What Is The 13th Amendment? A Summary Of Its Protections

Kanye West confused millions of followers after he tweeted out his support for abolishment of the 13th Amendment, which ended slavery in America.

An individual holds up a copy of the U.S. Constitution.
Rick T. Wilking / Getty Images

Kanye West confused millions of followers after he tweeted out his support for abolishment of the 13th Amendment, which ended slavery in America.

Kanye West made headlines over the weekend after he sent out a tweet suggesting that he supported abolishing the 13th Amendment to the United States Constitution.

The post was confusing to many readers, as was previously reported by Inquisitr. West, who is going by “Ye” these days, sent the tweet with ambiguous wording that left many wondering what exactly he was proposing. Indeed, complete abolishment of the amendment would theoretically allow states to legalize slavery again.

The message was sent with an attached image of the famous rapper, who performed on Saturday Night Live over the weekend, wearing a red “Make America Great Again” hat.

West’s message read:

“this represents good and America becoming whole again. We will no longer outsource to other countries. We build factories here in America and create jobs. We will provide jobs for all who are free from prisons as we abolish the 13th amendment. Message sent with love.”

Some have suggested that West was referring to a subsection of the 13th Amendment that deals primarily with allowing states to enslave prisoners as part of their punishments toward individuals incarcerated in prisons across the country. However, West did not make it clear what exactly he was intending to say, and it’s anybody’s guess at this point what the rapper was trying to get at.

But what exactly is the 13th Amendment? The text of the article that constitutionally forbids slavery isn’t difficult to read and consists of two sections. The second section is the least difficult to understand: it simply allows Congress to enact laws to enforce the amendment, according to Cornell Law School. So while discussing the amendment, it is Section 1 that matters the most, which reads:

“Neither slavery nor involuntary servitude, except as a punishment for crime whereof the party shall have been duly convicted, shall exist within the United States, or any place subject to their jurisdiction.”

It’s a pretty straightforward amendment, and leaves little to doubt over its interpretation: slavery, except for those who are imprisoned, will not be allowed to exist in the U.S.

Although the Emancipation Proclamation, which was signed and enacted by President Abraham Lincoln in the middle of the Civil War, is also seen as an important document curtailing slavery in America, on its own it could not abolish slavery, at least permanently or effectively, according to HistoryNet. Firstly, the Emancipation Proclamation didn’t free all slaves — it merely declared that all slaves in rebellion states would be deemed free in the eyes of the Union. Slaveholding states under Lincoln’s command would still be allowed to have slaves.

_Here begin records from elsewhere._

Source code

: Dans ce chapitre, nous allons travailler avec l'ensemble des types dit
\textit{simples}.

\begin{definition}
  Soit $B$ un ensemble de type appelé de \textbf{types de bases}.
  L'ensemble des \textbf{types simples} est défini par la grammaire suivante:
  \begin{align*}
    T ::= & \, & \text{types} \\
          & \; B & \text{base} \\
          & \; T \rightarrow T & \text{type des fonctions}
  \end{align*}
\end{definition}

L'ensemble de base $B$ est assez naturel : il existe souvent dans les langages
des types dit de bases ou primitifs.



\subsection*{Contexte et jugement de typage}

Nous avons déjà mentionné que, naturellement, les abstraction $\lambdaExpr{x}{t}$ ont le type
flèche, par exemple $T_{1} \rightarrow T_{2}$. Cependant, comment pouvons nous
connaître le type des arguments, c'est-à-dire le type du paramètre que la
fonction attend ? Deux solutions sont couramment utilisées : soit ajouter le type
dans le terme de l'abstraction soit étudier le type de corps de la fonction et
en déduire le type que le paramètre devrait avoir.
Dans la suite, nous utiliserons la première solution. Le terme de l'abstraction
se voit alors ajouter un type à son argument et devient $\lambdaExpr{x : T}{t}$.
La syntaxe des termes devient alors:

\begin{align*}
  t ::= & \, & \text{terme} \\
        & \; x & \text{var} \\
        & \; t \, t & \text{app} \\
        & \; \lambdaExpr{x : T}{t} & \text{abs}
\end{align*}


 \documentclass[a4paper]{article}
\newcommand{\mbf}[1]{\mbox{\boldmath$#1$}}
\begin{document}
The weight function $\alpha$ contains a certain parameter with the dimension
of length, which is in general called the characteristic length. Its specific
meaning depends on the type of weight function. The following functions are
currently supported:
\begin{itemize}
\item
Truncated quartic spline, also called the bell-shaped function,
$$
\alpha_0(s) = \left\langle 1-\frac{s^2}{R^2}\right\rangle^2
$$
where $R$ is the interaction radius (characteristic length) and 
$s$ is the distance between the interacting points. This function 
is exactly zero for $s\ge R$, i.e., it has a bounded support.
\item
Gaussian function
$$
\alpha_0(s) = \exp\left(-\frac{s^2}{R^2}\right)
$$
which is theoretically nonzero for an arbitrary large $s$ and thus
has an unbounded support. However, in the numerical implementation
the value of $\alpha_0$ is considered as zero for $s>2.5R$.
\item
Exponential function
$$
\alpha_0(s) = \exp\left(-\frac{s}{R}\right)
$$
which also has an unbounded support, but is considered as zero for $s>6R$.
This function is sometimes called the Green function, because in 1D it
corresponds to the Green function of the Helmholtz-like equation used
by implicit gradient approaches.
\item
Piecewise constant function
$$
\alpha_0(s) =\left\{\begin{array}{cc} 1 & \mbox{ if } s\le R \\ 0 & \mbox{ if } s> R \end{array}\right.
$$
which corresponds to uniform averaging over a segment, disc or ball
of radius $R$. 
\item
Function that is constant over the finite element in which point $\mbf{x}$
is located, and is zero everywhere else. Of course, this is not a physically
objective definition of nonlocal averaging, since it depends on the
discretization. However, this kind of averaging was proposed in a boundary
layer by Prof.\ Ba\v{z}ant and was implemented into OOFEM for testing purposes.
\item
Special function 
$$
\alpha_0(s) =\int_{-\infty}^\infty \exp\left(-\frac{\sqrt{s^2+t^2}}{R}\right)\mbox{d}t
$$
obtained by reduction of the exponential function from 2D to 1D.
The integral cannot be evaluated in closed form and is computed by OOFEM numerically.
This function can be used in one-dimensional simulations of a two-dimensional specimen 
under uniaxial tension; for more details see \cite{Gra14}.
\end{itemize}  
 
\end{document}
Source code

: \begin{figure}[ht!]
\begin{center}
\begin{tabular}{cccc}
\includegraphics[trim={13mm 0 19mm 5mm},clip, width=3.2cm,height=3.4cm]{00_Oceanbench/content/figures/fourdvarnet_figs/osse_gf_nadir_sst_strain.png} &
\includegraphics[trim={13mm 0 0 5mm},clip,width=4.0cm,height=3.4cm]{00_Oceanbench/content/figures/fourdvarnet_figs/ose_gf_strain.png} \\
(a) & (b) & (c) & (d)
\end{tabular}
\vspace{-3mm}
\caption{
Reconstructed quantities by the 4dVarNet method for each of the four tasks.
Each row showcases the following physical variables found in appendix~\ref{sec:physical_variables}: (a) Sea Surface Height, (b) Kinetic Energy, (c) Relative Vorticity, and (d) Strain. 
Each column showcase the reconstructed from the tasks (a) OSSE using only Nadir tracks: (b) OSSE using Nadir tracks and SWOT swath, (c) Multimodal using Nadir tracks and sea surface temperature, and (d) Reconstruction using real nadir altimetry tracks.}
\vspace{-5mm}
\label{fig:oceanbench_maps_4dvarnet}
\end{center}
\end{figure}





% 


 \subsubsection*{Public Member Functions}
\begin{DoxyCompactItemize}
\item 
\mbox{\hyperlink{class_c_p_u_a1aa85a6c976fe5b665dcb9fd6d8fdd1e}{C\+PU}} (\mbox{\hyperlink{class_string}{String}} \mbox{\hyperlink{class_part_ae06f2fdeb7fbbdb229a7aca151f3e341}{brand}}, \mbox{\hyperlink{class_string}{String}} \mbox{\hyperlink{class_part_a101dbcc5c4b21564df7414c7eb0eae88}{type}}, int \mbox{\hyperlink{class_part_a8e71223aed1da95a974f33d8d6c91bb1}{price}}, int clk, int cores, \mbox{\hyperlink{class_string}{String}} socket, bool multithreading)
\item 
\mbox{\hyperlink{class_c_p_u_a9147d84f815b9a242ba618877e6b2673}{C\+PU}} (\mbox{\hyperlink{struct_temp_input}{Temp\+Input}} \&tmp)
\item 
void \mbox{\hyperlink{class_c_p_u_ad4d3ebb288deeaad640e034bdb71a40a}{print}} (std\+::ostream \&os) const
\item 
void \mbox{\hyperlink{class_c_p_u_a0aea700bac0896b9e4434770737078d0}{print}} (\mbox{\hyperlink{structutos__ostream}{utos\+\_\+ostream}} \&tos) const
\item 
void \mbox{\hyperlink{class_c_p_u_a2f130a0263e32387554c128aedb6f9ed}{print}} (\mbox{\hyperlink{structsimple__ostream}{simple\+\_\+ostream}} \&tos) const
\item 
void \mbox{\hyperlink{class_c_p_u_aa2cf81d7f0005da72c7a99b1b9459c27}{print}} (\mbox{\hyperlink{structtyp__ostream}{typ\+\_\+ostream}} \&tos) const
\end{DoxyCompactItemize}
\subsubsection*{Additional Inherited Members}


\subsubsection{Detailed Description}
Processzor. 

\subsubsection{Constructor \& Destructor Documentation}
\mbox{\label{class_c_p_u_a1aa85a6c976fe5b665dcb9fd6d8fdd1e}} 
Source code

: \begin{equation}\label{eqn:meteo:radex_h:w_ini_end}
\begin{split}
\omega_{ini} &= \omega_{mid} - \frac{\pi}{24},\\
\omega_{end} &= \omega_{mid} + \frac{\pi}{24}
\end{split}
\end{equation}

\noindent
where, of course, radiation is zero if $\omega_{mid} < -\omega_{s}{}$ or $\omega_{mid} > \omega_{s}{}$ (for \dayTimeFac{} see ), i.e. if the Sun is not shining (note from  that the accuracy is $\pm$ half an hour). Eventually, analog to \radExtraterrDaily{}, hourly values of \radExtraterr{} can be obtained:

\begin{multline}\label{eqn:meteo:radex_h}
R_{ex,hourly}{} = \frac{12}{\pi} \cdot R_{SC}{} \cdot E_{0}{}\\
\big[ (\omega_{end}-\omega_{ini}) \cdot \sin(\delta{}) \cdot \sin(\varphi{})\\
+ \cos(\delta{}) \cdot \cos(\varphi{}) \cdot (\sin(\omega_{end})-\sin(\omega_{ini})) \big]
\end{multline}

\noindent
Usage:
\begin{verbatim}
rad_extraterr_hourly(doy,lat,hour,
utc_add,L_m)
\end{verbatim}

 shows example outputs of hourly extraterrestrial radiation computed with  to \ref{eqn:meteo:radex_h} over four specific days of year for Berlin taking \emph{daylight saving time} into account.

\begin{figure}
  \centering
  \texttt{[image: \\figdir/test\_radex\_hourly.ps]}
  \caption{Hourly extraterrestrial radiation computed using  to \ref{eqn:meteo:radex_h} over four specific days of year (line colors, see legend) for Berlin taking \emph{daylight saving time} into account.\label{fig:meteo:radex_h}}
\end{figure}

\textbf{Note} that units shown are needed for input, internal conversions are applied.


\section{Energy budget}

Secondly, the Proclamation could be deemed temporary. Because it was issued as a wartime order, it could expire once the war had ended. An amendment was needed, and passed Congress in the early months of 1865, as the Union was starting to win the war.

Unfortunately, Lincoln, who pushed for the 13th Amendment’s passage, did not live to see it enacted after the necessary three-quarters of states approved it in December of that year — Lincoln was assassinated in April 1865.